*PROBLEM REQUIREMENTS*
Transcribe each entry exactly; skip the images.
(EXTRACTED DATA)
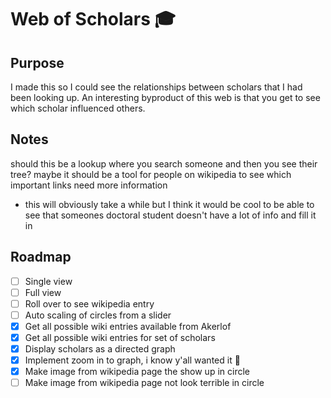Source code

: # Web of Scholars :mortar_board:

## Purpose
I made this so I could see the relationships between scholars that I had been looking up. An interesting byproduct of this web is that 
you get to see which scholar influenced others. 
## Notes
should this be a lookup where you search someone and then you see their tree?
maybe it should be a tool for people on wikipedia to see which important links need more information
  - this will obviously take a while but I think it would be cool to be able to see that someones doctoral student doesn't have a lot of info and fill it in

## Roadmap
- [ ] Single view  
- [ ] Full view  
- [ ] Roll over to see wikipedia entry  
- [ ] Auto scaling of circles from a slider
- [x] Get all possible wiki entries available from Akerlof
- [x] Get all possible wiki entries for set of scholars
- [x] Display scholars as a directed graph
- [x] Implement zoom in to graph, i know y'all wanted it :eyes:
- [x] Make image from wikipedia page the show up in circle
- [ ] Make image from wikipedia page not look terrible in circle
(End EXTRACTED DATA)
*ANSWER*
Source code

: # Web of Scholars :mortar_board:

## Purpose
I made this so I could see the relationships between scholars that I had been looking up. An interesting byproduct of this web is that 
you get to see which scholar influenced others. 
## Notes
should this be a lookup where you search someone and then you see their tree?
maybe it should be a tool for people on wikipedia to see which important links need more information
  - this will obviously take a while but I think it would be cool to be able to see that someones doctoral student doesn't have a lot of info and fill it in

## Roadmap
- [ ] Single view  
- [ ] Full view  
- [ ] Roll over to see wikipedia entry  
- [ ] Auto scaling of circles from a slider
- [x] Get all possible wiki entries available from Akerlof
- [x] Get all possible wiki entries for set of scholars
- [x] Display scholars as a directed graph
- [x] Implement zoom in to graph, i know y'all wanted it :eyes:
- [x] Make image from wikipedia page the show up in circle
- [ ] Make image from wikipedia page not look terrible in circle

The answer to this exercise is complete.